- Saints & Sinners LGBTQ+ Literary Festival Logo
- Genre: LGBTQ+ Literature
- Dates: 2003- present
- Locations: French Quarter, New Orleans, Louisiana, U.S.
- Website: www.sasfest.org

= Saints & Sinners LGBTQ+ Literary Festival =

Annual literary festival in New Orleans, U.S.

Saints and Sinners LGBTQ+ Literary Festival is an alternative literary festival specializing in LGBTQ+ literature. It is held in various locations around the French Quarter neighborhood in the city of New Orleans, Louisiana, each March. The event is coordinated by the Tennessee Williams & New Orleans Literary Festival.

==Overview==
Founded by Paul J. Willis in 2003 as a way to promote information about HIV and AIDS in literature, Saints and Sinners has since expanded to include works of fiction and nonfiction relating to gay, lesbian, bisexual, and transgender issues. The Festival provides a forum for the dissemination of ideas and promotes those writers and publishers within the community who have successfully brought the issues of LGBTQ+ individuals to the forefront. Workshops and discussion panels are hosted where authors can discuss their works for future and emerging authors as well as fans.

The festival launched the Jim Duggins Outstanding Mid-Career Novelists' Prize, a prize to honor a noted LGBTQ+ writer's body of work, in 2007. The award was subsequently taken over by the Lambda Literary Awards program in 2011.
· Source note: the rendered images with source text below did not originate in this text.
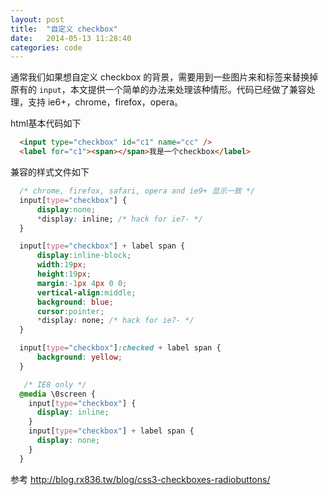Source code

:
 ```yaml
---
layout: post
title:  "自定义 checkbox"
date:   2014-05-13 11:28:40
categories: code
---
```


通常我们如果想自定义 checkbox 的背景，需要用到一些图片来和标签来替换掉原有的 `input`，本文提供一个简单的办法来处理该种情形。代码已经做了兼容处理，支持 ie6+，chrome，firefox，opera。

html基本代码如下

```html
  <input type="checkbox" id="c1" name="cc" />
  <label for="c1"><span></span>我是一个checkbox</label>
```

兼容的样式文件如下

```css
  /* chrome, firefox, safari, opera and ie9+ 显示一致 */
  input[type="checkbox"] {
      display:none;
      *display: inline; /* hack for ie7- */
  }

  input[type="checkbox"] + label span {
      display:inline-block;
      width:19px;
      height:19px;
      margin:-1px 4px 0 0;
      vertical-align:middle;
      background: blue;
      cursor:pointer;
      *display: none; /* hack for ie7- */
  }

  input[type="checkbox"]:checked + label span {
      background: yellow;
  }

   /* IE8 only */
  @media \0screen {
    input[type="checkbox"] {
      display: inline;
    }
    input[type="checkbox"] + label span {
      display: none;
    }
  }
```
参考
http://blog.rx836.tw/blog/css3-checkboxes-radiobuttons/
Past participants in the Saints and Sinners Literary Festival include Dorothy Allison, Poppy Z. Brite, Patrick Califia, 1999 Pulitzer Prize-winner Michael Cunningham, 2008 National Book Award winner Mark Doty, Amie M. Evans, Jewelle Gomez, Emanuel Xavier, Greg Herren, William J. Mann, Jeff Mann, Martin Pousson, Radclyffe, Michelle Tea, and Scissor Sisters front man Jake Shears, among many others.
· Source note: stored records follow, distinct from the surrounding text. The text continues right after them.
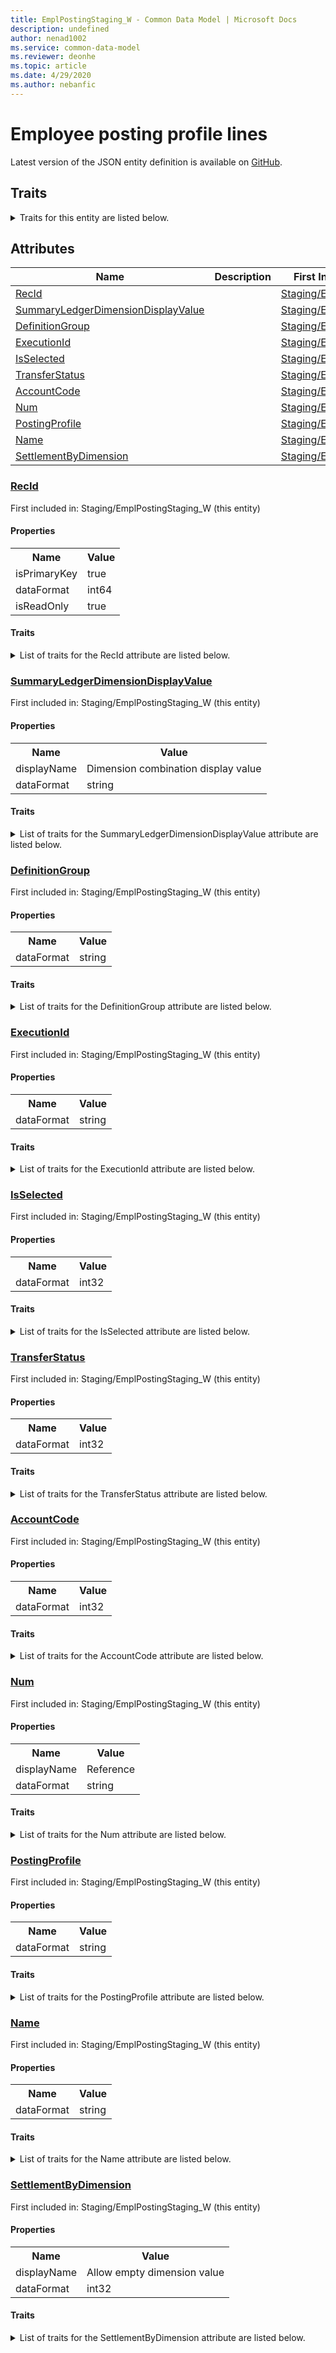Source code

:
 ```yaml
---
title: EmplPostingStaging_W - Common Data Model | Microsoft Docs
description: undefined
author: nenad1002
ms.service: common-data-model
ms.reviewer: deonhe
ms.topic: article
ms.date: 4/29/2020
ms.author: nebanfic
---
```


# Employee posting profile lines

  
 Latest version of the JSON entity definition is available on <a href="https://github.com/Microsoft/CDM/tree/master/schemaDocuments/core/operationsCommon/Tables/Finance/Expense/Staging/EmplPostingStaging_W.cdm.json" target="_blank">GitHub</a>.  

## Traits

<details>
<summary>Traits for this entity are listed below.  
</summary>

**is.identifiedBy**  
  names a specifc identity attribute to use with an entity  <table><tr><th>Parameter</th><th>Value</th><th>Data type</th><th>Explanation</th></tr><tr><td>attribute</td><td>[EmplPostingStaging_W/(resolvedAttributes)/RecId](#RecId)</td><td>attribute</td><td></td></tr></table>

**is.CDM.entityVersion**  
  <table><tr><th>Parameter</th><th>Value</th><th>Data type</th><th>Explanation</th></tr><tr><td>versionNumber</td><td>"1.0.0"</td><td>string</td><td>semantic version number of the entity</td></tr></table>

**is.application.releaseVersion**  
  <table><tr><th>Parameter</th><th>Value</th><th>Data type</th><th>Explanation</th></tr><tr><td>releaseVersion</td><td>"10.0.13.0"</td><td>string</td><td>semantic version number of the application introducing this entity</td></tr></table>

**is.localized.displayedAs**  
  Holds the list of language specific display text for an object.  <table><tr><th>Parameter</th><th>Value</th><th>Data type</th><th>Explanation</th></tr><tr><td>localizedDisplayText</td><td><table><tr><th>languageTag</th><th>displayText</th></tr><tr><td>en</td><td>Employee posting profile lines</td></tr></table></td><td>entity</td><td>a reference to the constant entity holding the list of localized text</td></tr></table>

</details>

## Attributes

|Name|Description|First Included in Instance|
|---|---|---|
|[RecId](#RecId)||<a href="EmplPostingStaging_W.md" target="_blank">Staging/EmplPostingStaging_W</a>|
|[SummaryLedgerDimensionDisplayValue](#SummaryLedgerDimensionDisplayValue)||<a href="EmplPostingStaging_W.md" target="_blank">Staging/EmplPostingStaging_W</a>|
|[DefinitionGroup](#DefinitionGroup)||<a href="EmplPostingStaging_W.md" target="_blank">Staging/EmplPostingStaging_W</a>|
|[ExecutionId](#ExecutionId)||<a href="EmplPostingStaging_W.md" target="_blank">Staging/EmplPostingStaging_W</a>|
|[IsSelected](#IsSelected)||<a href="EmplPostingStaging_W.md" target="_blank">Staging/EmplPostingStaging_W</a>|
|[TransferStatus](#TransferStatus)||<a href="EmplPostingStaging_W.md" target="_blank">Staging/EmplPostingStaging_W</a>|
|[AccountCode](#AccountCode)||<a href="EmplPostingStaging_W.md" target="_blank">Staging/EmplPostingStaging_W</a>|
|[Num](#Num)||<a href="EmplPostingStaging_W.md" target="_blank">Staging/EmplPostingStaging_W</a>|
|[PostingProfile](#PostingProfile)||<a href="EmplPostingStaging_W.md" target="_blank">Staging/EmplPostingStaging_W</a>|
|[Name](#Name)||<a href="EmplPostingStaging_W.md" target="_blank">Staging/EmplPostingStaging_W</a>|
|[SettlementByDimension](#SettlementByDimension)||<a href="EmplPostingStaging_W.md" target="_blank">Staging/EmplPostingStaging_W</a>|

### <a href=#RecId name="RecId">RecId</a>

First included in: Staging/EmplPostingStaging_W (this entity)  

#### Properties

<table><tr><th>Name</th><th>Value</th></tr><tr><td>isPrimaryKey</td><td>true</td></tr><tr><td>dataFormat</td><td>int64</td></tr><tr><td>isReadOnly</td><td>true</td></tr></table>

#### Traits

<details>
<summary>List of traits for the RecId attribute are listed below.</summary>

**is.dataFormat.integer**  
**is.dataFormat.big**  
**is.identifiedBy**  
names a specifc identity attribute to use with an entity  <table><tr><th>Parameter</th><th>Value</th><th>Data type</th><th>Explanation</th></tr><tr><td>attribute</td><td>[EmplPostingStaging_W/(resolvedAttributes)/RecId](#RecId)</td><td>attribute</td><td></td></tr></table>

**is.readOnly**  
**is.dataFormat.integer**  
**is.dataFormat.big**  
</details>

### <a href=#SummaryLedgerDimensionDisplayValue name="SummaryLedgerDimensionDisplayValue">SummaryLedgerDimensionDisplayValue</a>

First included in: Staging/EmplPostingStaging_W (this entity)  

#### Properties

<table><tr><th>Name</th><th>Value</th></tr><tr><td>displayName</td><td>Dimension combination display value</td></tr><tr><td>dataFormat</td><td>string</td></tr></table>

#### Traits

<details>
<summary>List of traits for the SummaryLedgerDimensionDisplayValue attribute are listed below.</summary>

**is.dataFormat.character**  
**is.dataFormat.big**  
**is.dataFormat.array**  
**is.localized.displayedAs**  
Holds the list of language specific display text for an object.  <table><tr><th>Parameter</th><th>Value</th><th>Data type</th><th>Explanation</th></tr><tr><td>localizedDisplayText</td><td><table><tr><th>languageTag</th><th>displayText</th></tr><tr><td>en</td><td>Dimension combination display value</td></tr></table></td><td>entity</td><td>a reference to the constant entity holding the list of localized text</td></tr></table>

**is.dataFormat.character**  
**is.dataFormat.array**  
</details>

### <a href=#DefinitionGroup name="DefinitionGroup">DefinitionGroup</a>

First included in: Staging/EmplPostingStaging_W (this entity)  

#### Properties

<table><tr><th>Name</th><th>Value</th></tr><tr><td>dataFormat</td><td>string</td></tr></table>

#### Traits

<details>
<summary>List of traits for the DefinitionGroup attribute are listed below.</summary>

**is.dataFormat.character**  
**is.dataFormat.big**  
**is.dataFormat.array**  
**is.dataFormat.character**  
**is.dataFormat.array**  
</details>

### <a href=#ExecutionId name="ExecutionId">ExecutionId</a>

First included in: Staging/EmplPostingStaging_W (this entity)  

#### Properties

<table><tr><th>Name</th><th>Value</th></tr><tr><td>dataFormat</td><td>string</td></tr></table>

#### Traits

<details>
<summary>List of traits for the ExecutionId attribute are listed below.</summary>

**is.dataFormat.character**  
**is.dataFormat.big**  
**is.dataFormat.array**  
**is.dataFormat.character**  
**is.dataFormat.array**  
</details>

### <a href=#IsSelected name="IsSelected">IsSelected</a>

First included in: Staging/EmplPostingStaging_W (this entity)  

#### Properties

<table><tr><th>Name</th><th>Value</th></tr><tr><td>dataFormat</td><td>int32</td></tr></table>

#### Traits

<details>
<summary>List of traits for the IsSelected attribute are listed below.</summary>

**is.dataFormat.integer**  
**is.dataFormat.integer**  
</details>

### <a href=#TransferStatus name="TransferStatus">TransferStatus</a>

First included in: Staging/EmplPostingStaging_W (this entity)  

#### Properties

<table><tr><th>Name</th><th>Value</th></tr><tr><td>dataFormat</td><td>int32</td></tr></table>

#### Traits

<details>
<summary>List of traits for the TransferStatus attribute are listed below.</summary>

**is.dataFormat.integer**  
**is.dataFormat.integer**  
</details>

### <a href=#AccountCode name="AccountCode">AccountCode</a>

First included in: Staging/EmplPostingStaging_W (this entity)  

#### Properties

<table><tr><th>Name</th><th>Value</th></tr><tr><td>dataFormat</td><td>int32</td></tr></table>

#### Traits

<details>
<summary>List of traits for the AccountCode attribute are listed below.</summary>

**is.dataFormat.integer**  
**is.dataFormat.integer**  
</details>

### <a href=#Num name="Num">Num</a>

First included in: Staging/EmplPostingStaging_W (this entity)  

#### Properties

<table><tr><th>Name</th><th>Value</th></tr><tr><td>displayName</td><td>Reference</td></tr><tr><td>dataFormat</td><td>string</td></tr></table>

#### Traits

<details>
<summary>List of traits for the Num attribute are listed below.</summary>

**is.dataFormat.character**  
**is.dataFormat.big**  
**is.dataFormat.array**  
**is.localized.displayedAs**  
Holds the list of language specific display text for an object.  <table><tr><th>Parameter</th><th>Value</th><th>Data type</th><th>Explanation</th></tr><tr><td>localizedDisplayText</td><td><table><tr><th>languageTag</th><th>displayText</th></tr><tr><td>en</td><td>Reference</td></tr></table></td><td>entity</td><td>a reference to the constant entity holding the list of localized text</td></tr></table>

**is.dataFormat.character**  
**is.dataFormat.array**  
</details>

### <a href=#PostingProfile name="PostingProfile">PostingProfile</a>

First included in: Staging/EmplPostingStaging_W (this entity)  

#### Properties

<table><tr><th>Name</th><th>Value</th></tr><tr><td>dataFormat</td><td>string</td></tr></table>

#### Traits

<details>
<summary>List of traits for the PostingProfile attribute are listed below.</summary>

**is.dataFormat.character**  
**is.dataFormat.big**  
**is.dataFormat.array**  
**is.dataFormat.character**  
**is.dataFormat.array**  
</details>

### <a href=#Name name="Name">Name</a>

First included in: Staging/EmplPostingStaging_W (this entity)  

#### Properties

<table><tr><th>Name</th><th>Value</th></tr><tr><td>dataFormat</td><td>string</td></tr></table>

#### Traits

<details>
<summary>List of traits for the Name attribute are listed below.</summary>

**is.dataFormat.character**  
**is.dataFormat.big**  
**is.dataFormat.array**  
**is.dataFormat.character**  
**is.dataFormat.array**  
</details>

### <a href=#SettlementByDimension name="SettlementByDimension">SettlementByDimension</a>

First included in: Staging/EmplPostingStaging_W (this entity)  

#### Properties

<table><tr><th>Name</th><th>Value</th></tr><tr><td>displayName</td><td>Allow empty dimension value</td></tr><tr><td>dataFormat</td><td>int32</td></tr></table>

#### Traits

<details>
<summary>List of traits for the SettlementByDimension attribute are listed below.</summary>

**is.dataFormat.integer**  
**is.localized.displayedAs**  
Holds the list of language specific display text for an object.  <table><tr><th>Parameter</th><th>Value</th><th>Data type</th><th>Explanation</th></tr><tr><td>localizedDisplayText</td><td><table><tr><th>languageTag</th><th>displayText</th></tr><tr><td>en</td><td>Allow empty dimension value</td></tr></table></td><td>entity</td><td>a reference to the constant entity holding the list of localized text</td></tr></table>

**is.dataFormat.integer**  
</details>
Saints and Sinners benefits the NO/AIDS Task Force and was designed as an innovative way to reach the community with information about HIV/AIDS, particularly the development of prevention messages via the writers, thinkers, and spokespeople of the LGBTQ+ community. Participants provide support to the literary community, the NO/AIDS Task Force, and the economy of the City of New Orleans.

The Tennessee Williams & New Orleans Literary Festival coordinates the event and provides the staff and resources to make the Saints and Sinners LGBTQ+ Literary Festival possible. In addition, The Haworth Press Inc. serves as a major sponsor of Saints and Sinners.

In 2020, this festival went on hiatus. In 2021 the festival was virtual. In 2022 the festival resumed fully in-person.